AIR, Flex, Ruby On Rails, Joomla Get Together

We had our second AIR, Flex and Ruby On Rails get together this week on Wednesday. About 20 people from different technology backgrounds attended the event. The event was very informative and surprisingly provided a warm and friendly networking environment.

Our first speaker was Peter Armstrong the co-founder of Ruboss Corporation and co-creator of Ruboss Framework. Ruboss Framework is a Ruby on Rails plug-in that allows smooth integration of a Flex application with a Ruby on Rails RESTful framework.

What’s REST ?

REST is a software architecture design that describes objects as resources identified by unique URIs whose state can be altered by different actions expressed as verbs. For example lets consider a printer on the network as an object and the unique URI that identifies the printer is, for example, /printer/1 . The state of the printer can be altered by issuing different commands to the printer  through its URI. We can ask the printer to print something by saying PRINT ‘x’ /printer/1 or ask the printer to reset itself by saying RESET /printer/1. This method of applying different verbs to a single unique URI to accomplish different results is the principal of the REST design.

On the Web, Resources are described by URLs and the actions that can be applied to these resources are defined as GET, POST, DELETE and PUT. Since the current web browsers  only implement two of these actions POST and GET, in order to fully implement the REST design, the back-end framework must handle all four verbs and the mapping of URL to the resources themselves. In Rails 1.x a plug-in called Simply RESTful would extend the framework by handling all four verbs using the “_method” parameter and  mapping controllers to the resources in the Route Class. In Rails 2.0 this feature is part of the framework core.

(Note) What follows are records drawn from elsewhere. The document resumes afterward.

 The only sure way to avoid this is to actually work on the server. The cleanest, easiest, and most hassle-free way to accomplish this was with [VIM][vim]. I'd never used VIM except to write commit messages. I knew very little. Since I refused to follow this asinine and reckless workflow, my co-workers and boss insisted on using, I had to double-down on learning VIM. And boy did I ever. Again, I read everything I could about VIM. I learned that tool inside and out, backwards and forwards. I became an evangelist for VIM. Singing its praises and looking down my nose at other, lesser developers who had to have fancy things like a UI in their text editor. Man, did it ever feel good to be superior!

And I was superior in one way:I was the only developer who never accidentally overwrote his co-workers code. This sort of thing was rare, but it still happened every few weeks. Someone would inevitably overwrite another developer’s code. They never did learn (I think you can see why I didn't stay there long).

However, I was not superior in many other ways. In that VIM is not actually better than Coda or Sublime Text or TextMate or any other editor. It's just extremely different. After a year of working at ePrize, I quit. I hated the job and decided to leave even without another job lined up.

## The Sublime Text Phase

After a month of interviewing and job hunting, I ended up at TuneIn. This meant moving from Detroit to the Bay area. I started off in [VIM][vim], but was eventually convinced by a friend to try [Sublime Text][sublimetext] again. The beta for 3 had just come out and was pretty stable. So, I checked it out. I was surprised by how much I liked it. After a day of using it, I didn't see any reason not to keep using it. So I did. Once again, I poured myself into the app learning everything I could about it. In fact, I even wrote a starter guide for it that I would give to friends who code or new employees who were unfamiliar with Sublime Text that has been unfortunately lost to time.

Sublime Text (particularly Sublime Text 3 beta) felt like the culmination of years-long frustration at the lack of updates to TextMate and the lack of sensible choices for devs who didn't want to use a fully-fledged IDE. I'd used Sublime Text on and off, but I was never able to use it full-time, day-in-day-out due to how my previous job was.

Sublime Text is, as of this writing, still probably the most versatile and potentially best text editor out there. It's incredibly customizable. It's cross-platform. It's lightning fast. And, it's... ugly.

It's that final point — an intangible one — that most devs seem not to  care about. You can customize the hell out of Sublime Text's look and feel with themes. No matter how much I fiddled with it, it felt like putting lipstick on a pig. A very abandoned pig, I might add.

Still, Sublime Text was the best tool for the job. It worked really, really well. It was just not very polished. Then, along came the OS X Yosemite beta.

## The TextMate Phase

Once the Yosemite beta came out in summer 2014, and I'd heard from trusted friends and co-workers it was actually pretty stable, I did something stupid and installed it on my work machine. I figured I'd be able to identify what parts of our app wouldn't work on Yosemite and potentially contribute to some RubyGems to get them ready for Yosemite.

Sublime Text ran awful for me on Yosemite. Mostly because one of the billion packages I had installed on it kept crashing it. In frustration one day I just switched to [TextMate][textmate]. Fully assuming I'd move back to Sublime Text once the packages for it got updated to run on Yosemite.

In order to benefit from the REST design within the Flex Application, Ruboss framework creates a service layer between the flex objects and web services that binds a flex object to a remote resource and provides ability to perform REST actions on the object without manually hand-coding resource’s URI and the “_method” parameter.  You can learn more about Ruboss framework at http://code.google.com/p/ruboss/.

After a short break Gerald Bauer presented his latest creation, S9 slide show, a free web alternative to PowerPoint and Keynote in Ruby. It’s a simple ruby program that turns text written in wiki style into HTML slide pages.  This is a great tool to turn a collaboratly witten wiki into a slide show.  You can download and try S9 at http://slideshow.rubyforge.org/tutorial.html or check out Gerald’s blog.

I’ve posted the event photos at facebook and flickr. Be sure to check them out. Thanks to everyone who attended the event and for those who couldn’t make it for this one we’ll be having more events later on.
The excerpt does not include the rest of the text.